* [Saved data entries]:
************

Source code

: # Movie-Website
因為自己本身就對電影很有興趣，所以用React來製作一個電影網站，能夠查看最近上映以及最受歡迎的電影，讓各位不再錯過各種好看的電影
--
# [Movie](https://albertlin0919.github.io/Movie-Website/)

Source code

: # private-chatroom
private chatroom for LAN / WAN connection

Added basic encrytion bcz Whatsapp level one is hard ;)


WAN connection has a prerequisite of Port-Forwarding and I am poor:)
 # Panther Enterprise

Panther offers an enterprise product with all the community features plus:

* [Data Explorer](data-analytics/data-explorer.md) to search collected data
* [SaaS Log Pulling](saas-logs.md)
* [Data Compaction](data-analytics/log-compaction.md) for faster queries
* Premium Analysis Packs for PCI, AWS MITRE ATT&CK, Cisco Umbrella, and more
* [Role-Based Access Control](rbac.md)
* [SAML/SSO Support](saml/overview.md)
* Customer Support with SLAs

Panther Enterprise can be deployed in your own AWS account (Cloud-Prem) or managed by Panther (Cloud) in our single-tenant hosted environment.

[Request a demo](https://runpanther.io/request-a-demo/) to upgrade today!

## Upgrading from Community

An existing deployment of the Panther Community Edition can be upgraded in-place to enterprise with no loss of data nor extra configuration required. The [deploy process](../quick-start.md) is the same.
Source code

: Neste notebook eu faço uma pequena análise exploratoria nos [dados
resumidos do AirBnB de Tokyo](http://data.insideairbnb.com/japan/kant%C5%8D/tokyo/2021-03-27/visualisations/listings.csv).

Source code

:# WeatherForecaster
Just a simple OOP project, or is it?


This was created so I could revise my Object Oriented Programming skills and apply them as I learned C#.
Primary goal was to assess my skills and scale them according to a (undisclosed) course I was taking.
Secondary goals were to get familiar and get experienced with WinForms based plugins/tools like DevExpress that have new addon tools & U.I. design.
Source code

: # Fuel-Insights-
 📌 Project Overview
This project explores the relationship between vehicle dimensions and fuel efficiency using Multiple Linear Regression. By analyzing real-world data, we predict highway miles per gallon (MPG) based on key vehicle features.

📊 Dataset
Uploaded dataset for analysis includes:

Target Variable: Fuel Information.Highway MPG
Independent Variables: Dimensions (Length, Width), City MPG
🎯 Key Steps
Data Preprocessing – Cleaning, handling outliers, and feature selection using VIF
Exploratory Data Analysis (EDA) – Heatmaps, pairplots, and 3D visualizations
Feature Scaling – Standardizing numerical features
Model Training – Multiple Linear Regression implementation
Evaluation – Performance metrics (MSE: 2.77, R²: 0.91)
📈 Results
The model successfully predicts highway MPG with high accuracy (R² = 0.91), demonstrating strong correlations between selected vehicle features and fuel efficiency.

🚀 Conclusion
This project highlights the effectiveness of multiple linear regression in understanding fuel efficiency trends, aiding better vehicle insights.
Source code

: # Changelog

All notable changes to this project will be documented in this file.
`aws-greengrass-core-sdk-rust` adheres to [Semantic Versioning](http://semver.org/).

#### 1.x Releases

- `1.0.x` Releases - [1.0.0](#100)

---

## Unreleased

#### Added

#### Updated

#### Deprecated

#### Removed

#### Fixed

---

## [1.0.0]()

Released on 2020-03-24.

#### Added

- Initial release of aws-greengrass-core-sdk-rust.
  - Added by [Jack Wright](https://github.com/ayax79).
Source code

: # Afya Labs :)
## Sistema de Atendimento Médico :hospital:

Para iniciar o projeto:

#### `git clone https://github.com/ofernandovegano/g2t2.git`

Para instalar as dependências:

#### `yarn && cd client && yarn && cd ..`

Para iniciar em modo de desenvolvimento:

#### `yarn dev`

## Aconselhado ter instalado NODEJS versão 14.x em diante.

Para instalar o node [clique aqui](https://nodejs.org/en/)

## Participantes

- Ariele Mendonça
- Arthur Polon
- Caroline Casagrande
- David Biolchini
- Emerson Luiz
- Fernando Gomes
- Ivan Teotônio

************

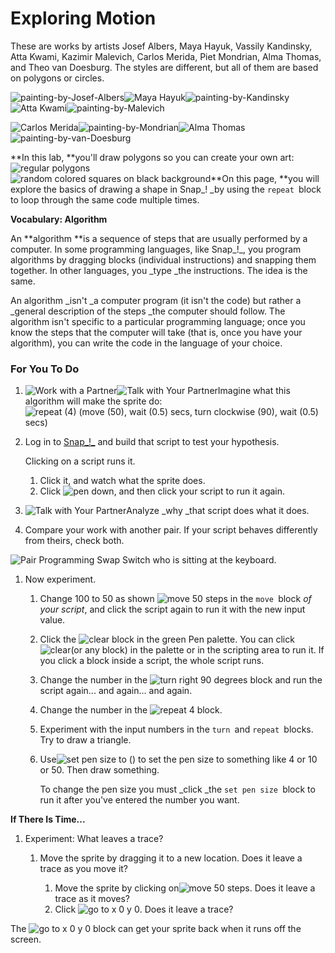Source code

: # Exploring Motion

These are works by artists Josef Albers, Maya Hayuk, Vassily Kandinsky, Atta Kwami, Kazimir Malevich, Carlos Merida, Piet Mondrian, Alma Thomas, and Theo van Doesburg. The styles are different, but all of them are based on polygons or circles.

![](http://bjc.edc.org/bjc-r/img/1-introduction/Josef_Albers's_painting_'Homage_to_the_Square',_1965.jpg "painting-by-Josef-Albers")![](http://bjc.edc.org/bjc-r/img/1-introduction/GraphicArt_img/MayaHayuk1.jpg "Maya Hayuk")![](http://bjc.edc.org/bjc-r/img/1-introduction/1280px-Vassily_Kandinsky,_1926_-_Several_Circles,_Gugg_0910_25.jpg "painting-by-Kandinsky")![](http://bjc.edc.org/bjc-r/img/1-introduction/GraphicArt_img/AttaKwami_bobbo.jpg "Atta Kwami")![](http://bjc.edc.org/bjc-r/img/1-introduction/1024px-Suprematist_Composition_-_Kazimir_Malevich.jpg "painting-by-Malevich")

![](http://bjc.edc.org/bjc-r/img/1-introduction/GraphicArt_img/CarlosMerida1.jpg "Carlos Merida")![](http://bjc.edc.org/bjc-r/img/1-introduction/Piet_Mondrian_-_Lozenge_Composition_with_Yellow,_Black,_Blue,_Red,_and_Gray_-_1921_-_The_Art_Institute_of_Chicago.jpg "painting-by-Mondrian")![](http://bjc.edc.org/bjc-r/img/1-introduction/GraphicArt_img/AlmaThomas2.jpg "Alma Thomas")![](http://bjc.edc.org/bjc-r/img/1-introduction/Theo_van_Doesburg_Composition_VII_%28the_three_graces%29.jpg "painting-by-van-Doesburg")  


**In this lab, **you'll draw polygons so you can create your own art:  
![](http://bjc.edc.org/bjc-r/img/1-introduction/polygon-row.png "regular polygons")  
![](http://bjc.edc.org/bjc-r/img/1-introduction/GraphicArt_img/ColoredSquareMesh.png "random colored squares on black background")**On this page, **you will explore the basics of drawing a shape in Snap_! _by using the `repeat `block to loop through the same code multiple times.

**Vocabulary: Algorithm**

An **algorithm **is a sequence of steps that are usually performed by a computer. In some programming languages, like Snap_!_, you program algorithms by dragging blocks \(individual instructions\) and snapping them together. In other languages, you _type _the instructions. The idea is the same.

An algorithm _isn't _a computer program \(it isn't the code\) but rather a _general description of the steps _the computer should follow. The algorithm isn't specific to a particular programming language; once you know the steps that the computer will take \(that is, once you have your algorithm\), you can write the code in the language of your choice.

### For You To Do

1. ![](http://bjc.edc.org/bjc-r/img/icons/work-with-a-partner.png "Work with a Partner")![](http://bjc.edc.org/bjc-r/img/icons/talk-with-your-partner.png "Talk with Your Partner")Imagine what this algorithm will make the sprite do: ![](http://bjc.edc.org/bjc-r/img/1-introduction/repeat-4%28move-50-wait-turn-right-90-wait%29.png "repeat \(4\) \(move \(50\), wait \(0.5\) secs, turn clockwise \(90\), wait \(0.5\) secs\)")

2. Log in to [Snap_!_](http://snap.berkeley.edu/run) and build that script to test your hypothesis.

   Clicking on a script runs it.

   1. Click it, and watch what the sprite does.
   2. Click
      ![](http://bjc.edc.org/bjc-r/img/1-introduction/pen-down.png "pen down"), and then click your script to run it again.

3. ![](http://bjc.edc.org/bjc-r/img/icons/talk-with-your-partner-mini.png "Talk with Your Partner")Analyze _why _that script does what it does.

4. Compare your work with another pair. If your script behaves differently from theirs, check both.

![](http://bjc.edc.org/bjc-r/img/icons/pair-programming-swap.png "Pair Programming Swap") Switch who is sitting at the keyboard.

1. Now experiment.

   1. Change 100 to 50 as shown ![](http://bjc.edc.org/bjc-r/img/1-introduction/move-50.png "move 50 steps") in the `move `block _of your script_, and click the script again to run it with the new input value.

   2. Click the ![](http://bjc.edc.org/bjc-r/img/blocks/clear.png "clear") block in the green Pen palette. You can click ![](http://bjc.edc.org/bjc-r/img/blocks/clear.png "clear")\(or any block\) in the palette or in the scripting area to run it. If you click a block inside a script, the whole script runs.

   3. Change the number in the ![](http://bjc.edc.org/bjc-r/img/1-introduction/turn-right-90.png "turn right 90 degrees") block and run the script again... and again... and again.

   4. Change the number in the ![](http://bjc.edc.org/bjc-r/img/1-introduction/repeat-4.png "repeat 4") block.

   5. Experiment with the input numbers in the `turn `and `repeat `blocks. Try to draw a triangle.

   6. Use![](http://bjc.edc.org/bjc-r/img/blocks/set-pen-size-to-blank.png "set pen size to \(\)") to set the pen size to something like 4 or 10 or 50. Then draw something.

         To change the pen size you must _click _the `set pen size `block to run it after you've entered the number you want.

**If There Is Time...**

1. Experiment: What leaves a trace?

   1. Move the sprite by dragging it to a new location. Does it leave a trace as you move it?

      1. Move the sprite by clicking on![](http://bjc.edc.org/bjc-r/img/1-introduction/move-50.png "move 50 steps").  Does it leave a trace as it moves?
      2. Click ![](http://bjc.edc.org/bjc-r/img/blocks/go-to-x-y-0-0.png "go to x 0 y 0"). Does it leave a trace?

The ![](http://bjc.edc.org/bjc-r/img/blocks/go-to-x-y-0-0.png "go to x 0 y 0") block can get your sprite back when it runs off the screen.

************

* [TRY IT]:
Go over the records above and tally the lines with the word "dragging" in them. Give the number alone.

* [TASK RESULT]:
2